Mara, who was eccentrically unique and had fiercely red hair that rippled around her face like glossy lava, grinned.

‘As excuses go, that’s perfect,’ she’d said.

Mara hadn’t been to visit for far too long, Danae realized as she petted the hens. There had been talk in her brother’s family of an engagement between Mara and a man at work, which was anticipated ‘any day now’, according to Morris, Danae’s younger brother.

The wind had begun to howl through the forest and there were swollen, dark clouds overhead. There would be no stars visible tonight. Danae loved staring up at the night sky, seeing the Great and Little Bears, the rippling Orion’s Belt and, her favourite, Cassiopeia. The spikily drawn big W was the first constellation she’d ever identified all those years ago, when she used to sit on the fire escape in the hostel and stare out, unseeing, at the darkness above.

One night, someone had handed her a tissue to dry her eyes and had started gently pointing out the stars until Danae’s tears had stopped falling and she found herself looking at something instead of staring at nothingness, seeing only her own pain. That night had been a watershed for Danae. It had been the first time she’d emerged from the pain to look at the world and to hear another human being taking the time to be kind to her. That night had marked the first time in years she’d allowed anybody to comfort her.

Years later, the stars still had the power to touch her deeply. It was impossible to look up at the heavens without feeling that you were a mere fragment of the great universe, and that one day, the problems that beset you would mean nothing. Few tears could survive that realization.

She spent the evening inside by the fire, with some knitting on her lap and Lady asleep at her feet. Outside, the wind howled ferociously and rain beat down on the roof with a fierce tattoo. At five minutes to midnight, Danae opened the back door and stared out at the storm that was battering the trees in her garden. From indoors, the howling wind and torrential rain had sounded as if they were going to lift every slate from the roof and hurl the very house itself into the sea. But once she’d stepped outside, into the eye of the storm, the torrent felt instantly calmer. It was only when she was standing on the wet grass, feeling the whip of the wind on her cheeks that she felt safe.

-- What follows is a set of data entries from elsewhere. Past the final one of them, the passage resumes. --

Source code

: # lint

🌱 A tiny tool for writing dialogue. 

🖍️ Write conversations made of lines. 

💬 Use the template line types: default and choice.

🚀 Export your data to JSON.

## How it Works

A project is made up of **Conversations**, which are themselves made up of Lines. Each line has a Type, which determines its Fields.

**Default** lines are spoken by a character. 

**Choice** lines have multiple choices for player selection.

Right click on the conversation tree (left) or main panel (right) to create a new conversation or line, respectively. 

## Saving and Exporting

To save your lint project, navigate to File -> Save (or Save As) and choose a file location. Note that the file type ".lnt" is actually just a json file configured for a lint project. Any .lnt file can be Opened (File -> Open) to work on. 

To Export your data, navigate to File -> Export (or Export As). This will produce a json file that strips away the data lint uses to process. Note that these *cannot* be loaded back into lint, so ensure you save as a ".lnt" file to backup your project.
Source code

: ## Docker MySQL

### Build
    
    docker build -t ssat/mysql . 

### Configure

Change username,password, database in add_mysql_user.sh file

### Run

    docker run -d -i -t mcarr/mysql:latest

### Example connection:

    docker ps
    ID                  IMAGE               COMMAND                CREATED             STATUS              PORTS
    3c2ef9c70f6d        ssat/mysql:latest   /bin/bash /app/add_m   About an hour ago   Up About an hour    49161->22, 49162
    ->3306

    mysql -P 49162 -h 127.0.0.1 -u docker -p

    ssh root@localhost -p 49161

A storm this elemental demanded respect. A respect that could only be shown by standing in the midst of it, not cowering beneath man-made roof or hiding behind stone walls.

The noise was different outside the house: rain landed more softly on grass and danced lightly on bronzed leaves. Without windows to wail against, the wind lashed the circle of ancient trees in Danae’s garden. But the trees fought back, unbending. Their leaves whipped, their branches flexed, but the trunks stood immovable.

Danae walked stiffly across the small lawn to the largest, oldest tree, her beloved oak with its barrel trunk. Under the shelter of the giant oak, Danae leaned back and felt Lady’s cold nose reach questing into her hand.

Lady wasn’t afraid of storms. Her gleaming eyes shone up at her mistress with utter devotion.

Danae wasn’t afraid of storms, either. It was the same with the dark. People who’d never felt the pure darkness of life itself were scared when night fell. People who understood the darkness knew that lack of light wasn’t the problem.

Lightning rent the sky and even Lady quivered at the sight.

Something was happening, Danae decided. That was what such wild September storms signified: newcomers and a change. A change for Avalon.

Danae was no longer scared of change. Life was all change. Endlessly, unrelentingly. And all she wanted was peace, but it never came.